[Opening The data section]

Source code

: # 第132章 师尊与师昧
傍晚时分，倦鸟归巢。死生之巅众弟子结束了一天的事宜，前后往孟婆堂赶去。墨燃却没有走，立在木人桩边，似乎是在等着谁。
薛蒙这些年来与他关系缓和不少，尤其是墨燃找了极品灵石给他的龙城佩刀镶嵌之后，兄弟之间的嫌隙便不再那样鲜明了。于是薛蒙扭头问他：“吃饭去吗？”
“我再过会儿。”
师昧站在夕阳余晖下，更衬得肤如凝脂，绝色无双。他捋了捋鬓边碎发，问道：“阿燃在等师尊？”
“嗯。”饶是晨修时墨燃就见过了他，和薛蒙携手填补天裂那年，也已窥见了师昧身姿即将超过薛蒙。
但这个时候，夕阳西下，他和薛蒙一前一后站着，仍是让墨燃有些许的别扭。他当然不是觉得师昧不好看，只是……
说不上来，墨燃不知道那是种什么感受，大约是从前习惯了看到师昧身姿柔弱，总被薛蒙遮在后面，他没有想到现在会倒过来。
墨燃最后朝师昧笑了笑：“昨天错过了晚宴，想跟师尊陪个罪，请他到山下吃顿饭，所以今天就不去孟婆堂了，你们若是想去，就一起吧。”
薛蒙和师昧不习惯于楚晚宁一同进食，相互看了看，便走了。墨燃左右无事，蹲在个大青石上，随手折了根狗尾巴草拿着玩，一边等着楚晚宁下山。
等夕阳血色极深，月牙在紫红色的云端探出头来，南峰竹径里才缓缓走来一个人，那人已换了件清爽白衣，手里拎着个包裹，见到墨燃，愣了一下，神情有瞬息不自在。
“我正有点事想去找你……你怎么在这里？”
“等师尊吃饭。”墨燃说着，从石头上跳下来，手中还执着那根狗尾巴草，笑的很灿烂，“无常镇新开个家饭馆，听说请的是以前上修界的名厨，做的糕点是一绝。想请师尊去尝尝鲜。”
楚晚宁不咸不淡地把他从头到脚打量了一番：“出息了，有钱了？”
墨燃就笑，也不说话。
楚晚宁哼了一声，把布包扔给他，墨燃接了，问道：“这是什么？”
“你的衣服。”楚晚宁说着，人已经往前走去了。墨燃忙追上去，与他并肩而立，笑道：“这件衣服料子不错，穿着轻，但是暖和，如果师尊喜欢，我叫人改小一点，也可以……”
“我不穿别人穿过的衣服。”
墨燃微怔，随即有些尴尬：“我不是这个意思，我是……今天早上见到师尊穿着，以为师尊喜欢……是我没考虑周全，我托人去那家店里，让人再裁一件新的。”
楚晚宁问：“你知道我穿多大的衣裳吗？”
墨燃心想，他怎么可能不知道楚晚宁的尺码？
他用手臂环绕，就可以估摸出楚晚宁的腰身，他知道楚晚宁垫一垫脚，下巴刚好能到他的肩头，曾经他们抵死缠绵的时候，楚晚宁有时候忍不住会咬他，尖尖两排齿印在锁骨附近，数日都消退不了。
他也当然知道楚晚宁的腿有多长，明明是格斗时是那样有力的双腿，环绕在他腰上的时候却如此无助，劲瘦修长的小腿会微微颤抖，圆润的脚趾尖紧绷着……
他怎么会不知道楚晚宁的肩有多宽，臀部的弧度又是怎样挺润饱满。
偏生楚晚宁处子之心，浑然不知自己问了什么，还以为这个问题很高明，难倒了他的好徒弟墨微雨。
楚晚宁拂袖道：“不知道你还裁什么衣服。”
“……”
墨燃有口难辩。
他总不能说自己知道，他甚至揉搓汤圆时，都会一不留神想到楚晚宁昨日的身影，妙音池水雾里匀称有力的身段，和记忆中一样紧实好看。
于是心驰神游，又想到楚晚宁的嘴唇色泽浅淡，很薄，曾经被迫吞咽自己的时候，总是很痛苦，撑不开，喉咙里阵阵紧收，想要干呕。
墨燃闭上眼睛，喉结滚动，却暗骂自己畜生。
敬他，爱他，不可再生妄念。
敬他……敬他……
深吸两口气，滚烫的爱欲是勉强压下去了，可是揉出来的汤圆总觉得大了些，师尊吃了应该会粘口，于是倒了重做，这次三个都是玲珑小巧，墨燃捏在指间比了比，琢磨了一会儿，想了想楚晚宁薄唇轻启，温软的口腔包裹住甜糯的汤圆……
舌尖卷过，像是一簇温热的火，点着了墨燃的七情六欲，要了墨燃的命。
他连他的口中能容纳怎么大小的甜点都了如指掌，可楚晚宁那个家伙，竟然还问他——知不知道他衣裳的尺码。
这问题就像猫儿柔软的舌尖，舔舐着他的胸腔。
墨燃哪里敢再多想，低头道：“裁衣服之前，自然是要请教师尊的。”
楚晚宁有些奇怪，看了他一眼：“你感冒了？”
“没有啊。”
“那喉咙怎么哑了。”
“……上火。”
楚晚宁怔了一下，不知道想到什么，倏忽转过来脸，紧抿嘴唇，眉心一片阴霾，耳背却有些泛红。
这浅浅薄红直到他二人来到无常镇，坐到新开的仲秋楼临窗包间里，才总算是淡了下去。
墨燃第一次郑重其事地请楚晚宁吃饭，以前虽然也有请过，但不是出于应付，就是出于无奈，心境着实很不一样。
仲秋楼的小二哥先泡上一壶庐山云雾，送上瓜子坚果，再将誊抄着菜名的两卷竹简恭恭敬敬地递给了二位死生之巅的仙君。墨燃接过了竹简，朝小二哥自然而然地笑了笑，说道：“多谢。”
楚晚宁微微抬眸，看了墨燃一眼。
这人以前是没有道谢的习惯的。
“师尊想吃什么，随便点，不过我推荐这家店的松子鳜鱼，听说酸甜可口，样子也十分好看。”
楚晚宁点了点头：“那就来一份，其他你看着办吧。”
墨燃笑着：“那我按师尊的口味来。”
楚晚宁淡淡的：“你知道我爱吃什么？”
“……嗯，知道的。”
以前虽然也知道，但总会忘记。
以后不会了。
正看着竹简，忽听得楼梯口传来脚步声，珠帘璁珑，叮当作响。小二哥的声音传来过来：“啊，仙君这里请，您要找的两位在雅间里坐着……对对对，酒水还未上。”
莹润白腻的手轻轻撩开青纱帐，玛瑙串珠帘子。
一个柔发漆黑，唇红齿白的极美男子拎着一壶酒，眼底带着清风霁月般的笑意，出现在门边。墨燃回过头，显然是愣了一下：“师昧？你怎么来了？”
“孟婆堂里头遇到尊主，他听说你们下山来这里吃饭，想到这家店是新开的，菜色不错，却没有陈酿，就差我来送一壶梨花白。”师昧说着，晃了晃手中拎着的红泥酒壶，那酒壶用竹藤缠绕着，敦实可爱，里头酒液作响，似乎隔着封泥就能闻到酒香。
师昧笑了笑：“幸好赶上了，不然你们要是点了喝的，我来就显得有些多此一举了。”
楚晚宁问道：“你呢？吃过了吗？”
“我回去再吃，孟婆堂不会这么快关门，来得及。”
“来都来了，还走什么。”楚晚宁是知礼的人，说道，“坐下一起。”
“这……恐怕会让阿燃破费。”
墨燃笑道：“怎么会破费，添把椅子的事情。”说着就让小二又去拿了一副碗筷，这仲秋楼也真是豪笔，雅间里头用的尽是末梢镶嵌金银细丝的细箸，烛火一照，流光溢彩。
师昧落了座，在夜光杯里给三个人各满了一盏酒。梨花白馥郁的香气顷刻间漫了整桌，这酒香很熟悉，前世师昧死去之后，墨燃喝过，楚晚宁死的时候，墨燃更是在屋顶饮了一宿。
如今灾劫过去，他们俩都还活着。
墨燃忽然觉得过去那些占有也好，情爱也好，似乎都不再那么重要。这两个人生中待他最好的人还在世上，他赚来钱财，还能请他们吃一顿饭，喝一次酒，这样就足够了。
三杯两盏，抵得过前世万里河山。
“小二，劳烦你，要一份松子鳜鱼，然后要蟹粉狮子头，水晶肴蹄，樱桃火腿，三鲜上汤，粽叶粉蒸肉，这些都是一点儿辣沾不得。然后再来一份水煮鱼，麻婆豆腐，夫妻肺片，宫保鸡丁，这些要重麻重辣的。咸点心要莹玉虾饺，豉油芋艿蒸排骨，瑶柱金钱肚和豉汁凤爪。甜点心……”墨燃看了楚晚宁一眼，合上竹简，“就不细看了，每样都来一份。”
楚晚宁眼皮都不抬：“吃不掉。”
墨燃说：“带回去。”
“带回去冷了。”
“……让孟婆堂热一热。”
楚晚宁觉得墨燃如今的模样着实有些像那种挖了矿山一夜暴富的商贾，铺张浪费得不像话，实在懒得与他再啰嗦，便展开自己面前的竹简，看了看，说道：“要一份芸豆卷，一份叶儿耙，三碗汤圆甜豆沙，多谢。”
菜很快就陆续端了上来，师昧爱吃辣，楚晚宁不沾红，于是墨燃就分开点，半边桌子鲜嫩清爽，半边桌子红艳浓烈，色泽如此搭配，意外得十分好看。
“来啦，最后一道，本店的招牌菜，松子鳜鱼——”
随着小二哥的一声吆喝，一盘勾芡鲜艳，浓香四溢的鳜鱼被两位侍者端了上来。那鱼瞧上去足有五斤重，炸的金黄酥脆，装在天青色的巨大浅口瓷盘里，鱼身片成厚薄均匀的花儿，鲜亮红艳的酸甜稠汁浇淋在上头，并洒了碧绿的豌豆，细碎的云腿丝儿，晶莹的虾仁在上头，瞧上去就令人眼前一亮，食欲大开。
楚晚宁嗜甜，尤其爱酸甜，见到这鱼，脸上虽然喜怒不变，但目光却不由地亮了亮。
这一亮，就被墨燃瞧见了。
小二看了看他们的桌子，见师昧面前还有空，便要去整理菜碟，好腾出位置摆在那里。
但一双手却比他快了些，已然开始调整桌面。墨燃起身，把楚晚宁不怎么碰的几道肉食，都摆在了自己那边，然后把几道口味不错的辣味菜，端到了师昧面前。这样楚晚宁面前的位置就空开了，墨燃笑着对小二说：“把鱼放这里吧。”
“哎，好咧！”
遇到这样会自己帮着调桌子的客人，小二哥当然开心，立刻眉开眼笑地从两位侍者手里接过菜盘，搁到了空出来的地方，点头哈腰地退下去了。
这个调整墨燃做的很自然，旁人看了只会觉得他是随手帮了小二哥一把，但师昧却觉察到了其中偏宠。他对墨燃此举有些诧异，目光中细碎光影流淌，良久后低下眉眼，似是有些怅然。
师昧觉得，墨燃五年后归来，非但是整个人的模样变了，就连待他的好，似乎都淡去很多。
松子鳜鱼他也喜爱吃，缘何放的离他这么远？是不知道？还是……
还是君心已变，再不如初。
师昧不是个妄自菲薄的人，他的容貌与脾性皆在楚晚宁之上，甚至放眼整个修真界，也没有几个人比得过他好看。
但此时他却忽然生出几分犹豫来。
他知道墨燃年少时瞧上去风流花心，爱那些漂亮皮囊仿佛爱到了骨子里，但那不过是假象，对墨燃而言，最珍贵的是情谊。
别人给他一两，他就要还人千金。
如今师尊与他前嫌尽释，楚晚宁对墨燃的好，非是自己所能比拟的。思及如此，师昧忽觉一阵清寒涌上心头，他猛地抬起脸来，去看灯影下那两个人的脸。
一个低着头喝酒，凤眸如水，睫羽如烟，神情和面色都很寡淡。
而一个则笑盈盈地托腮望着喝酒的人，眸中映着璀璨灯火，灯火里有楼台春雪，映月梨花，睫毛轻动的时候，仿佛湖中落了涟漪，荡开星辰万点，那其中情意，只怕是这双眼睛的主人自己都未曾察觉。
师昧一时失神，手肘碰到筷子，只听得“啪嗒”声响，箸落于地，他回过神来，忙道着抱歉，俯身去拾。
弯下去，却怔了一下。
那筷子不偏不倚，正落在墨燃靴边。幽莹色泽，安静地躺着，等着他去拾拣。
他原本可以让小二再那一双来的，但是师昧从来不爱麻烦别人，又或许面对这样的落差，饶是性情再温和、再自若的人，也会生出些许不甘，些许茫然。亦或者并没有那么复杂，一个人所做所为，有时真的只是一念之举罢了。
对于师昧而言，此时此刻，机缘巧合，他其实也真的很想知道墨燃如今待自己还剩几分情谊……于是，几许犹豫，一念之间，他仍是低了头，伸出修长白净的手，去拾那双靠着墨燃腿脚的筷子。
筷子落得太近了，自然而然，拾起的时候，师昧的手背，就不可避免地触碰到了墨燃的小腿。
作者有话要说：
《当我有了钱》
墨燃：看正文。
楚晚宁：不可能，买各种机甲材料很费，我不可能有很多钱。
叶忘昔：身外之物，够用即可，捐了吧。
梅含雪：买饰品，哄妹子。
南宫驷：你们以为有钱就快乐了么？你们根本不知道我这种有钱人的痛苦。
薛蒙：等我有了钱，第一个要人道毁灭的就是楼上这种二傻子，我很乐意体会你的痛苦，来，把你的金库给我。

[Closing The data section]

- _What this task involves_:
Among the entries above, the lines between the ones containing "于是心驰神游，又想到楚晚宁的" and "小二看了看他们的桌子，见师昧面前还有空，便要去整理菜碟，好腾出位置摆在那里。", inclusive, are to be transcribed exactly. No other line is to be given.

- _Response_:
于是心驰神游，又想到楚晚宁的嘴唇色泽浅淡，很薄，曾经被迫吞咽自己的时候，总是很痛苦，撑不开，喉咙里阵阵紧收，想要干呕。
墨燃闭上眼睛，喉结滚动，却暗骂自己畜生。
敬他，爱他，不可再生妄念。
敬他……敬他……
深吸两口气，滚烫的爱欲是勉强压下去了，可是揉出来的汤圆总觉得大了些，师尊吃了应该会粘口，于是倒了重做，这次三个都是玲珑小巧，墨燃捏在指间比了比，琢磨了一会儿，想了想楚晚宁薄唇轻启，温软的口腔包裹住甜糯的汤圆……
舌尖卷过，像是一簇温热的火，点着了墨燃的七情六欲，要了墨燃的命。
他连他的口中能容纳怎么大小的甜点都了如指掌，可楚晚宁那个家伙，竟然还问他——知不知道他衣裳的尺码。
这问题就像猫儿柔软的舌尖，舔舐着他的胸腔。
墨燃哪里敢再多想，低头道：“裁衣服之前，自然是要请教师尊的。”
楚晚宁有些奇怪，看了他一眼：“你感冒了？”
“没有啊。”
“那喉咙怎么哑了。”
“……上火。”
楚晚宁怔了一下，不知道想到什么，倏忽转过来脸，紧抿嘴唇，眉心一片阴霾，耳背却有些泛红。
这浅浅薄红直到他二人来到无常镇，坐到新开的仲秋楼临窗包间里，才总算是淡了下去。
墨燃第一次郑重其事地请楚晚宁吃饭，以前虽然也有请过，但不是出于应付，就是出于无奈，心境着实很不一样。
仲秋楼的小二哥先泡上一壶庐山云雾，送上瓜子坚果，再将誊抄着菜名的两卷竹简恭恭敬敬地递给了二位死生之巅的仙君。墨燃接过了竹简，朝小二哥自然而然地笑了笑，说道：“多谢。”
楚晚宁微微抬眸，看了墨燃一眼。
这人以前是没有道谢的习惯的。
“师尊想吃什么，随便点，不过我推荐这家店的松子鳜鱼，听说酸甜可口，样子也十分好看。”
楚晚宁点了点头：“那就来一份，其他你看着办吧。”
墨燃笑着：“那我按师尊的口味来。”
楚晚宁淡淡的：“你知道我爱吃什么？”
“……嗯，知道的。”
以前虽然也知道，但总会忘记。
以后不会了。
正看着竹简，忽听得楼梯口传来脚步声，珠帘璁珑，叮当作响。小二哥的声音传来过来：“啊，仙君这里请，您要找的两位在雅间里坐着……对对对，酒水还未上。”
莹润白腻的手轻轻撩开青纱帐，玛瑙串珠帘子。
一个柔发漆黑，唇红齿白的极美男子拎着一壶酒，眼底带着清风霁月般的笑意，出现在门边。墨燃回过头，显然是愣了一下：“师昧？你怎么来了？”
“孟婆堂里头遇到尊主，他听说你们下山来这里吃饭，想到这家店是新开的，菜色不错，却没有陈酿，就差我来送一壶梨花白。”师昧说着，晃了晃手中拎着的红泥酒壶，那酒壶用竹藤缠绕着，敦实可爱，里头酒液作响，似乎隔着封泥就能闻到酒香。
师昧笑了笑：“幸好赶上了，不然你们要是点了喝的，我来就显得有些多此一举了。”
楚晚宁问道：“你呢？吃过了吗？”
“我回去再吃，孟婆堂不会这么快关门，来得及。”
“来都来了，还走什么。”楚晚宁是知礼的人，说道，“坐下一起。”
“这……恐怕会让阿燃破费。”
墨燃笑道：“怎么会破费，添把椅子的事情。”说着就让小二又去拿了一副碗筷，这仲秋楼也真是豪笔，雅间里头用的尽是末梢镶嵌金银细丝的细箸，烛火一照，流光溢彩。
师昧落了座，在夜光杯里给三个人各满了一盏酒。梨花白馥郁的香气顷刻间漫了整桌，这酒香很熟悉，前世师昧死去之后，墨燃喝过，楚晚宁死的时候，墨燃更是在屋顶饮了一宿。
如今灾劫过去，他们俩都还活着。
墨燃忽然觉得过去那些占有也好，情爱也好，似乎都不再那么重要。这两个人生中待他最好的人还在世上，他赚来钱财，还能请他们吃一顿饭，喝一次酒，这样就足够了。
三杯两盏，抵得过前世万里河山。
“小二，劳烦你，要一份松子鳜鱼，然后要蟹粉狮子头，水晶肴蹄，樱桃火腿，三鲜上汤，粽叶粉蒸肉，这些都是一点儿辣沾不得。然后再来一份水煮鱼，麻婆豆腐，夫妻肺片，宫保鸡丁，这些要重麻重辣的。咸点心要莹玉虾饺，豉油芋艿蒸排骨，瑶柱金钱肚和豉汁凤爪。甜点心……”墨燃看了楚晚宁一眼，合上竹简，“就不细看了，每样都来一份。”
楚晚宁眼皮都不抬：“吃不掉。”
墨燃说：“带回去。”
“带回去冷了。”
“……让孟婆堂热一热。”
楚晚宁觉得墨燃如今的模样着实有些像那种挖了矿山一夜暴富的商贾，铺张浪费得不像话，实在懒得与他再啰嗦，便展开自己面前的竹简，看了看，说道：“要一份芸豆卷，一份叶儿耙，三碗汤圆甜豆沙，多谢。”
菜很快就陆续端了上来，师昧爱吃辣，楚晚宁不沾红，于是墨燃就分开点，半边桌子鲜嫩清爽，半边桌子红艳浓烈，色泽如此搭配，意外得十分好看。
“来啦，最后一道，本店的招牌菜，松子鳜鱼——”
随着小二哥的一声吆喝，一盘勾芡鲜艳，浓香四溢的鳜鱼被两位侍者端了上来。那鱼瞧上去足有五斤重，炸的金黄酥脆，装在天青色的巨大浅口瓷盘里，鱼身片成厚薄均匀的花儿，鲜亮红艳的酸甜稠汁浇淋在上头，并洒了碧绿的豌豆，细碎的云腿丝儿，晶莹的虾仁在上头，瞧上去就令人眼前一亮，食欲大开。
楚晚宁嗜甜，尤其爱酸甜，见到这鱼，脸上虽然喜怒不变，但目光却不由地亮了亮。
这一亮，就被墨燃瞧见了。
小二看了看他们的桌子，见师昧面前还有空，便要去整理菜碟，好腾出位置摆在那里。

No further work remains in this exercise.